Task prompt: Go line by line through the data and copy those with the word "listUser".

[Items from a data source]
☆ ☆ ☆ ☆ ☆

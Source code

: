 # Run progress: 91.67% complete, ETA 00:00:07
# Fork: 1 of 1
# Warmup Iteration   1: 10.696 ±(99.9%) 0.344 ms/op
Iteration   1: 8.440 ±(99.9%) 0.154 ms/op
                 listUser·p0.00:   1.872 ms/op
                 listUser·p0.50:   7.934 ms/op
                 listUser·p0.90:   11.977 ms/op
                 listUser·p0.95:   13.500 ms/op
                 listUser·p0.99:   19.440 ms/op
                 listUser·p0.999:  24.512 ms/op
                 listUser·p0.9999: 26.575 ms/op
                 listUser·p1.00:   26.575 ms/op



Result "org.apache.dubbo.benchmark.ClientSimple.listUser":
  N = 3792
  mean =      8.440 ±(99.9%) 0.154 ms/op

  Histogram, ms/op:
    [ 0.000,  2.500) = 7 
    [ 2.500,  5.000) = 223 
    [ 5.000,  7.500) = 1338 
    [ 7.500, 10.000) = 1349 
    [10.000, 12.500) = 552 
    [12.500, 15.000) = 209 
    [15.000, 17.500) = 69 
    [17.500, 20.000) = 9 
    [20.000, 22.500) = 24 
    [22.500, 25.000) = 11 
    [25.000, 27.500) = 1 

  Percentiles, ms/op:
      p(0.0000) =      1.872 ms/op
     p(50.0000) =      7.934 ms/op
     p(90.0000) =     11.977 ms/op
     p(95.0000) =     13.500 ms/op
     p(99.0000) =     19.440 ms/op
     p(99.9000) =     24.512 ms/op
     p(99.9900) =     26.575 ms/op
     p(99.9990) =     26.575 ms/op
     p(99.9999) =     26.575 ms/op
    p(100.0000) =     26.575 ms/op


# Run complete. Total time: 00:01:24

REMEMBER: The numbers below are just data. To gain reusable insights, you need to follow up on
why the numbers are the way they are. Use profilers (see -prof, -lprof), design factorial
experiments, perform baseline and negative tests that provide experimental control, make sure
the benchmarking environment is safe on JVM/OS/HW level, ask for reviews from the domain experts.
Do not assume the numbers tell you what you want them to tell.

☆ ☆ ☆ ☆ ☆

Written reply:
                 listUser·p0.00:   1.872 ms/op
                 listUser·p0.50:   7.934 ms/op
                 listUser·p0.90:   11.977 ms/op
                 listUser·p0.95:   13.500 ms/op
                 listUser·p0.99:   19.440 ms/op
                 listUser·p0.999:  24.512 ms/op
                 listUser·p0.9999: 26.575 ms/op
                 listUser·p1.00:   26.575 ms/op
Result "org.apache.dubbo.benchmark.ClientSimple.listUser":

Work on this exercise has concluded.